Current programmes
Regional funding
We provide unrestricted, long term funding and look for a close mission match with our partners. We do not fund national or London based organisations to deliver services in these areas.
Our priorities are that:
- Funding will benefit young people young people who are the most disadvantaged as a result of poverty, social exclusion, discrimination or any other contributing factors, especially those from the poorest areas
- There is clear evidence of impact for young people
- Organisations take an intersectional approach
- Young people are demonstrably in support of, or driving, the work
We have two funding routes:
Smaller grants for organisations working in the frontline providing vital support for the young people we seek to serve. We offer unrestricted funding for three years. We make decisions on these grants monthly.
Strategic partnerships with youth organisations where there is close alignment with our mission, they create outstanding impact for young people, they are creating systemic change, and there is existing sector influence. These grants are larger. We make decisions on these grants four times a year, in April, June, September and November. Both offer unrestricted funding for three years.
Exclusions: For our regional funding, we only fund charities or registered CIC’s and do not fund unconstituted groups or individuals. We fund work with young people in England only. We do not fund the promotion of religion or major capital appeals.
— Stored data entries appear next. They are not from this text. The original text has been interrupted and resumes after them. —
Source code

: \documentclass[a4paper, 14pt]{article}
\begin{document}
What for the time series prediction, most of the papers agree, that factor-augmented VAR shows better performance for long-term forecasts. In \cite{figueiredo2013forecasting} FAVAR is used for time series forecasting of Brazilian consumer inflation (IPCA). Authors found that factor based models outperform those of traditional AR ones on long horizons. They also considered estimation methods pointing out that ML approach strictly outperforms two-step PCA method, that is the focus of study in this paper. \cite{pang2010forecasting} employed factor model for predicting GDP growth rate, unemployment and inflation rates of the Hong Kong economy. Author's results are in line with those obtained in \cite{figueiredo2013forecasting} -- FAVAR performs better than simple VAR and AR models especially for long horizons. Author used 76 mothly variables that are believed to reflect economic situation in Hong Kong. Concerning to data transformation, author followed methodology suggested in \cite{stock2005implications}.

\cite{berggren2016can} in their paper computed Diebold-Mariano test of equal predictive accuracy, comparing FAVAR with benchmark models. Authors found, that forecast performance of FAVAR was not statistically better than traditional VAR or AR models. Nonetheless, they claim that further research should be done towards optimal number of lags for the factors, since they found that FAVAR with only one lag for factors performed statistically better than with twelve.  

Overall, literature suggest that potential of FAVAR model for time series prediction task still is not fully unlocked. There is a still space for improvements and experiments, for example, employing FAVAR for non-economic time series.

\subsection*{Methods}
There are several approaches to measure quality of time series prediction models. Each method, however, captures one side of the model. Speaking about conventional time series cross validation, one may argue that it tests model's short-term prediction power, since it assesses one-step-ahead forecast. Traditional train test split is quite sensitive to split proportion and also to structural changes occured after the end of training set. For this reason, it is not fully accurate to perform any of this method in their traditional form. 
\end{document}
We prioritise the areas we seek to benefit: Berkshire, Hampshire, Sussex and Wiltshire.
Our regional funding is available on an ongoing basis and you can apply here.
Here is a flavour of some of the work we fund…
Readipop
Readipop works with young people to unlock their creativity and self-expression through music making and performance, offering mentoring and inspiration to hundreds of young people each year in Reading. Check them out
Team Domenica
Team Domenica is a unique social enterprise charity offering young people with learning disabilities in Brighton the chance to develop their employability through real time work. Check them out
Regional Advisers' Fund
The Listening Fund
All resources and further information can be found on The Listening Fund website.
Previous programmes
Restart Youth
The Restart Youth fund has now come to an end.
Please click here to be notified about future regional funding programmes.
Current programmes
Challenge and Change Fund
History illuminates the capacity and courage of young people to drive change, but for too long their ideas have been restricted or constrained. Power is often held by adult-led initiatives that end up speaking on their behalf or controlling or leading their ideas. This fund exists to change that and move power and resources to young people.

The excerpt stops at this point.